Requirement → What follows is a listing; give it again exactly, in its entirety.

(Input begins)

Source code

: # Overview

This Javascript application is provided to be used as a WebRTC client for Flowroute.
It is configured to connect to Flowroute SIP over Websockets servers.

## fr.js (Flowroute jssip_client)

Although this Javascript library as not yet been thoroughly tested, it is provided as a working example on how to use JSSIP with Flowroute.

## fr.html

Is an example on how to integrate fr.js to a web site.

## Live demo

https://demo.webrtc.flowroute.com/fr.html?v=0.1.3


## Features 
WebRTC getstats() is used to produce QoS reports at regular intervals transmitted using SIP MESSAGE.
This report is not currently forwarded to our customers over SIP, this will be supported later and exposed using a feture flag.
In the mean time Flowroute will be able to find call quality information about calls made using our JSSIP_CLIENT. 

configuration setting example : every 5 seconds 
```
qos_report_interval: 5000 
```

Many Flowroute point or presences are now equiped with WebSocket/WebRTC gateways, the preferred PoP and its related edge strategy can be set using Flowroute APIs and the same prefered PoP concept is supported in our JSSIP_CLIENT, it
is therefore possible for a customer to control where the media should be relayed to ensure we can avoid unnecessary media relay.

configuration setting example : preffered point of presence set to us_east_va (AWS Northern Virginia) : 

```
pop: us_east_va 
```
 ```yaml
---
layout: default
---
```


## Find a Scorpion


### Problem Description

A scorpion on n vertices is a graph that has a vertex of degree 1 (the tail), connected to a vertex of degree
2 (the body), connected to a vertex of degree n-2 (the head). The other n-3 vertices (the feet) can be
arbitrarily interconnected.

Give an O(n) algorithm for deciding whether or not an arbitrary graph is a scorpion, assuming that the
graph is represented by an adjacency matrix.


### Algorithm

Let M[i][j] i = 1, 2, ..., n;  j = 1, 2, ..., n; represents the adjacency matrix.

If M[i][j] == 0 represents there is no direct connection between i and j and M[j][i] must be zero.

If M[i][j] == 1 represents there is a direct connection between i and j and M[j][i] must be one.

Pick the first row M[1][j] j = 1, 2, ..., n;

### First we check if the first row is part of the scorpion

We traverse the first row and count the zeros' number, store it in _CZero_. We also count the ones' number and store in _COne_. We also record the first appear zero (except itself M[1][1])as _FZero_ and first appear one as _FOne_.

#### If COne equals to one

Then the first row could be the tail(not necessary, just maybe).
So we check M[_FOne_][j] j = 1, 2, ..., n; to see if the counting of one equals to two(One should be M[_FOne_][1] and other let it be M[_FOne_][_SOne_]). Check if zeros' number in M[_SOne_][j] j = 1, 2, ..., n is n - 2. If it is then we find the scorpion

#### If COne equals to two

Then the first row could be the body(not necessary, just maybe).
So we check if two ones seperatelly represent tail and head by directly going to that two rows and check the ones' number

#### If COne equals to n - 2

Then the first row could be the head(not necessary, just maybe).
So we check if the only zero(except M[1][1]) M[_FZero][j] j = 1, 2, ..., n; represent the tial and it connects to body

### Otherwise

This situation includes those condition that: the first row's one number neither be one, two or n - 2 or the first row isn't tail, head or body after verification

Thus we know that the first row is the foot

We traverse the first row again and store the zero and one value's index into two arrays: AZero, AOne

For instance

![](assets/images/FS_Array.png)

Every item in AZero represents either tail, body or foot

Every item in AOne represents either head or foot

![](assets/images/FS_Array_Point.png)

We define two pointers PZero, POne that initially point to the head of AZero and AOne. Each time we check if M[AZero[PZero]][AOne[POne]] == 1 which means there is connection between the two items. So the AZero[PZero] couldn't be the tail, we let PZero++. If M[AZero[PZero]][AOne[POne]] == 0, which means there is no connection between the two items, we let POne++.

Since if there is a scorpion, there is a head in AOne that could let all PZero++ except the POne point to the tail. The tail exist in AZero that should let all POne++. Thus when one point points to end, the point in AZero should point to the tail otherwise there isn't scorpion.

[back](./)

(Input ends)

Solution to the exercise →
Source code

: # Overview

This Javascript application is provided to be used as a WebRTC client for Flowroute.
It is configured to connect to Flowroute SIP over Websockets servers.

## fr.js (Flowroute jssip_client)

Although this Javascript library as not yet been thoroughly tested, it is provided as a working example on how to use JSSIP with Flowroute.

## fr.html

Is an example on how to integrate fr.js to a web site.

## Live demo

https://demo.webrtc.flowroute.com/fr.html?v=0.1.3


## Features 
WebRTC getstats() is used to produce QoS reports at regular intervals transmitted using SIP MESSAGE.
This report is not currently forwarded to our customers over SIP, this will be supported later and exposed using a feture flag.
In the mean time Flowroute will be able to find call quality information about calls made using our JSSIP_CLIENT. 

configuration setting example : every 5 seconds 
```
qos_report_interval: 5000 
```

Many Flowroute point or presences are now equiped with WebSocket/WebRTC gateways, the preferred PoP and its related edge strategy can be set using Flowroute APIs and the same prefered PoP concept is supported in our JSSIP_CLIENT, it
is therefore possible for a customer to control where the media should be relayed to ensure we can avoid unnecessary media relay.

configuration setting example : preffered point of presence set to us_east_va (AWS Northern Virginia) : 

```
pop: us_east_va 
```
 ```yaml
---
layout: default
---
```


## Find a Scorpion


### Problem Description

A scorpion on n vertices is a graph that has a vertex of degree 1 (the tail), connected to a vertex of degree
2 (the body), connected to a vertex of degree n-2 (the head). The other n-3 vertices (the feet) can be
arbitrarily interconnected.

Give an O(n) algorithm for deciding whether or not an arbitrary graph is a scorpion, assuming that the
graph is represented by an adjacency matrix.


### Algorithm

Let M[i][j] i = 1, 2, ..., n;  j = 1, 2, ..., n; represents the adjacency matrix.

If M[i][j] == 0 represents there is no direct connection between i and j and M[j][i] must be zero.

If M[i][j] == 1 represents there is a direct connection between i and j and M[j][i] must be one.

Pick the first row M[1][j] j = 1, 2, ..., n;

### First we check if the first row is part of the scorpion

We traverse the first row and count the zeros' number, store it in _CZero_. We also count the ones' number and store in _COne_. We also record the first appear zero (except itself M[1][1])as _FZero_ and first appear one as _FOne_.

#### If COne equals to one

Then the first row could be the tail(not necessary, just maybe).
So we check M[_FOne_][j] j = 1, 2, ..., n; to see if the counting of one equals to two(One should be M[_FOne_][1] and other let it be M[_FOne_][_SOne_]). Check if zeros' number in M[_SOne_][j] j = 1, 2, ..., n is n - 2. If it is then we find the scorpion

#### If COne equals to two

Then the first row could be the body(not necessary, just maybe).
So we check if two ones seperatelly represent tail and head by directly going to that two rows and check the ones' number

#### If COne equals to n - 2

Then the first row could be the head(not necessary, just maybe).
So we check if the only zero(except M[1][1]) M[_FZero][j] j = 1, 2, ..., n; represent the tial and it connects to body

### Otherwise

This situation includes those condition that: the first row's one number neither be one, two or n - 2 or the first row isn't tail, head or body after verification

Thus we know that the first row is the foot

We traverse the first row again and store the zero and one value's index into two arrays: AZero, AOne

For instance

![](assets/images/FS_Array.png)

Every item in AZero represents either tail, body or foot

Every item in AOne represents either head or foot

![](assets/images/FS_Array_Point.png)

We define two pointers PZero, POne that initially point to the head of AZero and AOne. Each time we check if M[AZero[PZero]][AOne[POne]] == 1 which means there is connection between the two items. So the AZero[PZero] couldn't be the tail, we let PZero++. If M[AZero[PZero]][AOne[POne]] == 0, which means there is no connection between the two items, we let POne++.

Since if there is a scorpion, there is a head in AOne that could let all PZero++ except the POne point to the tail. The tail exist in AZero that should let all POne++. Thus when one point points to end, the point in AZero should point to the tail otherwise there isn't scorpion.

[back](./)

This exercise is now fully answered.